Bazi International, Inc.(Exact name of small business issuer as specified in its charter)
Nevada
(State or other jurisdiction of incorporation or organization)
84-1575085
(IRS Employer Identification No.)
18552 MacArthur Blvd, Suite 325, Irvine, California 92612
(Address of principal executive offices)
949-203-3500
(Registrant's Telephone number)
Not Applicable
(Former Name or Former Address, if Changed Since Last Report)
Check the appropriate box below if the Form 8-K filing is intended to simultaneously satisfy the filing obligation of the registrant under any of the following provisions (see General Instruction A.2. below):
[ ] Written communications pursuant to Rule 425 under the Securities Act (17 CFR 230.425)

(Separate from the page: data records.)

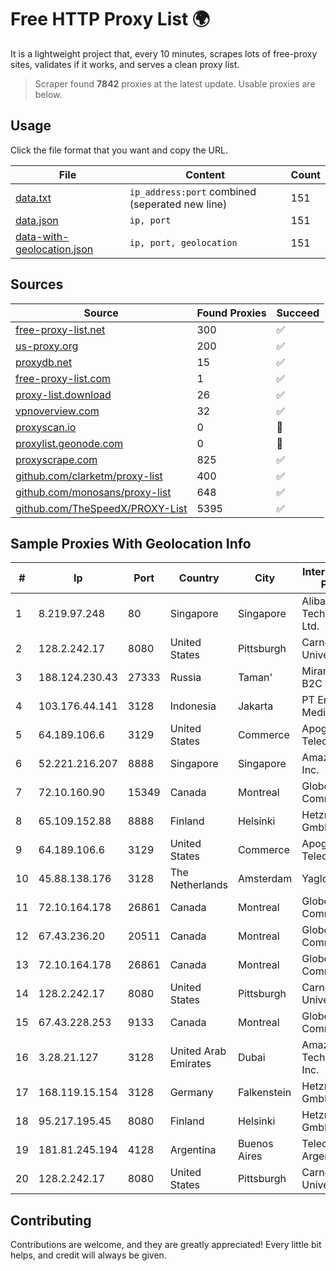 
# Free HTTP Proxy List 🌍

It is a lightweight project that, every 10 minutes, scrapes lots of free-proxy sites, validates if it works, and serves a clean proxy list.


> Scraper found **7842** proxies at the latest update. Usable proxies are below.

## Usage

Click the file format that you want and copy the URL.


|File|Content|Count|
|----|-------|-----|
|[data.txt](https://raw.githubusercontent.com/themiralay/Proxy-List-World/master/data.txt)|`ip_address:port` combined (seperated new line)|151|
|[data.json](https://raw.githubusercontent.com/themiralay/Proxy-List-World/master/data.json)|`ip, port`|151|
|[data-with-geolocation.json](https://raw.githubusercontent.com/themiralay/Proxy-List-World/master/data-with-geolocation.json)|`ip, port, geolocation`|151|

## Sources

|Source|Found Proxies|Succeed|
|------|-------------|-------|
|[free-proxy-list.net](https://free-proxy-list.net)|300|✅|
|[us-proxy.org](https://www.us-proxy.org)|200|✅|
|[proxydb.net](http://proxydb.net)|15|✅|
|[free-proxy-list.com](https://free-proxy-list.com/?page=&port=&type%5B%5D=http&type%5B%5D=https&up_time=0&search=Search)|1|✅|
|[proxy-list.download](https://www.proxy-list.download/HTTP)|26|✅|
|[vpnoverview.com](https://vpnoverview.com/privacy/anonymous-browsing/free-proxy-servers)|32|✅|
|[proxyscan.io](https://www.proxyscan.io)|0|🚫|
|[proxylist.geonode.com](https://proxylist.geonode.com/api/proxy-list?limit=300&page=1&sort_by=lastChecked&sort_type=desc&protocols=http,https)|0|🚫|
|[proxyscrape.com](https://api.proxyscrape.com/v2/?request=displayproxies&protocol=http&timeout=10000&country=all&ssl=all&anonymity=all)|825|✅|
|[github.com/clarketm/proxy-list](https://raw.githubusercontent.com/clarketm/proxy-list/master/proxy-list-raw.txt)|400|✅|
|[github.com/monosans/proxy-list](https://raw.githubusercontent.com/monosans/proxy-list/main/proxies/http.txt)|648|✅|
|[github.com/TheSpeedX/PROXY-List](https://raw.githubusercontent.com/TheSpeedX/PROXY-List/master/http.txt)|5395|✅|


## Sample Proxies With Geolocation Info

|#|Ip|Port|Country|City|Internet Service Provider|
|-|--|----|-------|----|-------------------------|
|1|8.219.97.248|80|Singapore|Singapore|Alibaba (US) Technology Co., Ltd.|
|2|128.2.242.17|8080|United States|Pittsburgh|Carnegie Mellon University|
|3|188.124.230.43|27333|Russia|Taman'|Miranda-Media B2C Static # 5|
|4|103.176.44.141|3128|Indonesia|Jakarta|PT Era Digital Media|
|5|64.189.106.6|3129|United States|Commerce|Apogee Telecom Inc.|
|6|52.221.216.207|8888|Singapore|Singapore|Amazon.com, Inc.|
|7|72.10.160.90|15349|Canada|Montreal|GloboTech Communications|
|8|65.109.152.88|8888|Finland|Helsinki|Hetzner Online GmbH|
|9|64.189.106.6|3129|United States|Commerce|Apogee Telecom Inc.|
|10|45.88.138.176|3128|The Netherlands|Amsterdam|Yaglom Labs Ltd|
|11|72.10.164.178|26861|Canada|Montreal|GloboTech Communications|
|12|67.43.236.20|20511|Canada|Montreal|GloboTech Communications|
|13|72.10.164.178|26861|Canada|Montreal|GloboTech Communications|
|14|128.2.242.17|8080|United States|Pittsburgh|Carnegie Mellon University|
|15|67.43.228.253|9133|Canada|Montreal|GloboTech Communications|
|16|3.28.21.127|3128|United Arab Emirates|Dubai|Amazon Technologies Inc.|
|17|168.119.15.154|3128|Germany|Falkenstein|Hetzner Online GmbH|
|18|95.217.195.45|8080|Finland|Helsinki|Hetzner Online GmbH|
|19|181.81.245.194|4128|Argentina|Buenos Aires|Telecom Argentina S.A.|
|20|128.2.242.17|8080|United States|Pittsburgh|Carnegie Mellon University|



## Contributing

Contributions are welcome, and they are greatly appreciated! Every
little bit helps, and credit will always be given.

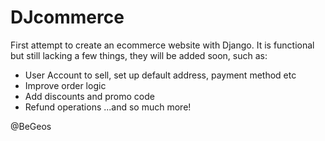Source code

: # DJcommerce
First attempt to create an ecommerce website with Django. It is functional but still lacking a few things, they will be added soon, such as:
- User Account to sell, set up default address, payment method etc
- Improve order logic
- Add discounts and promo code
- Refund operations
...and so much more!

@BeGeos
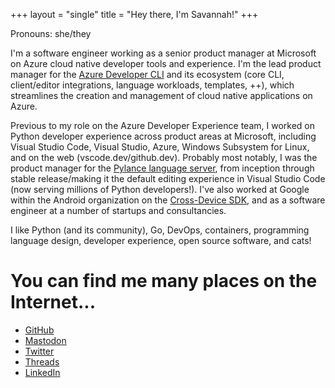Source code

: +++
layout = "single"
title = "Hey there, I'm Savannah!"
+++

Pronouns: she/they

I'm a software engineer working as a senior product manager at Microsoft on Azure cloud native developer tools and experience. I'm the lead product manager for the [Azure Developer CLI](https://github.com/azure/azure-dev) and its ecosystem (core CLI, client/editor integrations, language workloads, templates, ++), which streamlines the creation and management of cloud native applications on Azure.

Previous to my role on the Azure Developer Experience team, I worked on Python developer experience across product areas at Microsoft, including Visual Studio Code, Visual Studio, Azure, Windows Subsystem for Linux, and on the web (vscode.dev/github.dev). Probably most notably, I was the product manager for the [Pylance language server](https://marketplace.visualstudio.com/items?itemName=ms-python.vscode-pylance), from inception through stable release/making it the default editing experience in Visual Studio Code (now serving millions of Python developers!). I've also worked at Google within the Android organization on the [Cross-Device SDK](https://developer.android.com/guide/topics/connectivity/cross-device-sdk/overview), and as a software engineer at a number of startups and consultancies.

I like Python (and its community), Go, DevOps, containers, programming language design, developer experience, open source software, and cats!

# You can find me many places on the Internet...
- [GitHub](https://github.com/savannahostrowski)
- [Mastodon](https://fosstodon.org/@savannah)
- [Twitter](https://twitter.com/savostrowski)
- [Threads](https://www.threads.net/@savannahostrowski)
- [LinkedIn](https://www.linkedin.com/in/savannahostrowski/)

[ ] Soliciting material pursuant to Rule 14a-12 under the Exchange Act (17 CFR 240.14a-12)
[ ] Pre-commencement communications pursuant to Rule 14d-2(b) under the Exchange Act (17 CFR 240.14d-2(b))
[ ] Pre-commencement communications pursuant to Rule 13e-4(c) under the Exchange Act (17 CFR 240.13e-4(c))
Item 5.07 Submission of Matters to a Vote of Security Holders.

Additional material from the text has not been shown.